KENNEDY, JAMES EDWARD
Name: James Edward Kennedy
Rank/Branch: SP4/US Army
Unit: 57th Aviation Company, 52nd Aviation Battalion, 17th Aviation Group
Date of Birth: 02 January 1950 (Woodbury NJ)
Home City of Record: Pine Hill NJ
Date of Loss: 22 December 1969
Country of Loss: Laos (some records say Cambodia)
Loss Coordinates: 152029N 1072941E (YA678975)
Status (in 1973): Missing In Action
Category: 2
Acft/Vehicle/Ground: UH1C
Refno: 1539
Source: Compiled from one or more of the following: raw data from U.S.
Government agency sources, correspondence with POW/MIA families,
published sources, interviews. Updated by the P.O.W. NETWORK in 1998.
Others In Incident: Donald D. Burris (missing); Timothy A. Purser, John H.
Hunsicker (rescued)
REMARKS:
SYNOPSIS: On December 22, 1969 SP4 James E. Kennedy, door gunner; WO Donald
D. Burris Jr., pilot; WO John H. Hunsicker, aircraft commander; and SP5
Timothy A. Purser, crew chief; were the crew of a UH1C helicopter (serial
#66-00587) on a combat support mission when it developed mechanical problems
and crashed landed.
Official records differ as to the location of the crash. U.S. Army casualty
and Joint Casualty Resolution Center records indicate that the crash was in
Cambodia, yet Defense Department, State Department and other records
indicate that the crash occurred near the border of Attopeu and Saravane
Provinces in Laos, some 30-35 miles north of the closest point in Cambodia.
Coordinates 152029N 1972941E are that location.

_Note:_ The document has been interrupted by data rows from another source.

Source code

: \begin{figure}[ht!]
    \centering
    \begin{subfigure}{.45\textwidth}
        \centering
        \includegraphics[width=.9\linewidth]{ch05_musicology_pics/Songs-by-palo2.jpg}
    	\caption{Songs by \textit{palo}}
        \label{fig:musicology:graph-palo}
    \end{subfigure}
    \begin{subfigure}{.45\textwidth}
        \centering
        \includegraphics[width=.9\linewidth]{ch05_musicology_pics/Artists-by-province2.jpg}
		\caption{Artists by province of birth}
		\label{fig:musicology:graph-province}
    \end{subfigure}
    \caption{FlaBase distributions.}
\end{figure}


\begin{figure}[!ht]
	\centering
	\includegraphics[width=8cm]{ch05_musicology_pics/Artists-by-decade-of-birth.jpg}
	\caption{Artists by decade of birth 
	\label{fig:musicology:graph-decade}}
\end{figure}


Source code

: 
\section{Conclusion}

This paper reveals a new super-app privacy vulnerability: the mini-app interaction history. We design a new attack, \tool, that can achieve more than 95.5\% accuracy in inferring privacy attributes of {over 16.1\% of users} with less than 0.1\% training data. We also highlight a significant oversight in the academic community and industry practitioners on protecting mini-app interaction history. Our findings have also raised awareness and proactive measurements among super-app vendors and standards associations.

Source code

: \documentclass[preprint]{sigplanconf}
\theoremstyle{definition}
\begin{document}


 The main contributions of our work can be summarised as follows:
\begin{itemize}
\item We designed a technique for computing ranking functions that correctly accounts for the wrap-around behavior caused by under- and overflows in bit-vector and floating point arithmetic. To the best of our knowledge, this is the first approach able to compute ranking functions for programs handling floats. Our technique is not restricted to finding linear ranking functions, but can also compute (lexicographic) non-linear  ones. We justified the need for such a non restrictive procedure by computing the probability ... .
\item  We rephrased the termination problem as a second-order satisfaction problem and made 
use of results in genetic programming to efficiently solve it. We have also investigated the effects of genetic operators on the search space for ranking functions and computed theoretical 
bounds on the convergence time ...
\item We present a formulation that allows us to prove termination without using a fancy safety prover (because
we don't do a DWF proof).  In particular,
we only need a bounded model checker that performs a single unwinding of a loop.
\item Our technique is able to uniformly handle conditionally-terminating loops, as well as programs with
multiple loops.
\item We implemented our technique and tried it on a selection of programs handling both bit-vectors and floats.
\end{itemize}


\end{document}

The locality of YA678975 is
undoubtedly Cambodia. It is possible that their combat support mission was
in Cambodia, and the subsequent rescue flight took a circular northwesterly
course around the mountains in northern Cambodia along the Laos border,
circled back east towards Dak To (its destination), and that some records
pinpoint the actual location of loss at the beginning of the flight, while
others record it during flight.
Regardless, when the aircraft landed, Burris, Purser and Hunsicker had
survived the crash, but they could not locate the door gunner, James
Kennedy. WO Hunsicker and WO Burris escaped therough the left cargo door
uninjured. They found the crew chief (Purser), who had also scrambled free
of the wreckage. He had a broken arm. A search of the general area around
the crashed helicopter revealed no trace of SP4 Kennedy, and he was not
trapped in the wreckage. (As door gunner, and at a position on the side of
the main cargo area of the aircraft positioned at an open door, Kennedy may
have decided to bail out of the descending aircraft, or may have fallen, -
although the gunners were generally strapped in to the frame of the
helicopter so this seems unlikely - thus becoming separated from the
others.)
Minutes after the helicopter crashed, a recovery helicopter arrived in the
area and lowered ropes with McGuire rigs attached through the dense jungle
to the downed men. The survivors were not trained in the proper use of this
equipment, and SP5 Purser fell out of his rig a few feet off the ground. WO
Burris and WO Hunsicker remained in their rigs and were lifted out, and the
helicopter started toward Dak To, with the two rescued men still on the
ropes. Five minutes into the flight, Burris lost his grip on the rope and
fell from an altitude of from 2500 to 3000 feet. The rescue helicopter
continued to the nearest landing area.
A search and rescue team was inserted into the crash site area and recovered
Purser, who was injured. The team searched widely for SP4 Kennedy, but found
no trace of him, and concluded their search on December 25. No search was
made for Burris because of the lack of positive information to pinpoint his
loss site and the hostile threat in the area.
Burris and Kennedy are two of nearly 2500 Americans who did not return from
Southeast Asia at the end of American involvement there, including nearly
600 in Laos. The Pathet Lao publicly stated they held many American
prisoners, but not a single American serviceman held in Laos was ever
released. In Cambodia, there were substantially fewer missing than in Laos
or Vietnam. Cambodia has publicly offered to return the bodies of a number
of American servicemen to the U.S. (in fact, MORE bodies than are officially
listed as lost there...), but the U.S. has no diplomatic relations with
Cambodia, and will not acknowledge the offer officially. The U.S. is
unusually silent on the matter of men lost in Laos and Cambodia.
At the end of the war, military officials expressed their shock and anger
that only 591 Americans were released when hundreds more were expected. Word
of Americans still held captive has continually come in. At the end of 1988,
a U.S. Government report stated that the U.S. has conducted "over 250,000"
interviews and analyzed "millions of documents", yet still maintains no
proof exists that Americans are still held.
Meanwhile the Burris and Kennedy families wonder if they will ever know what
happened to their men - if they are alive - or if they are dead.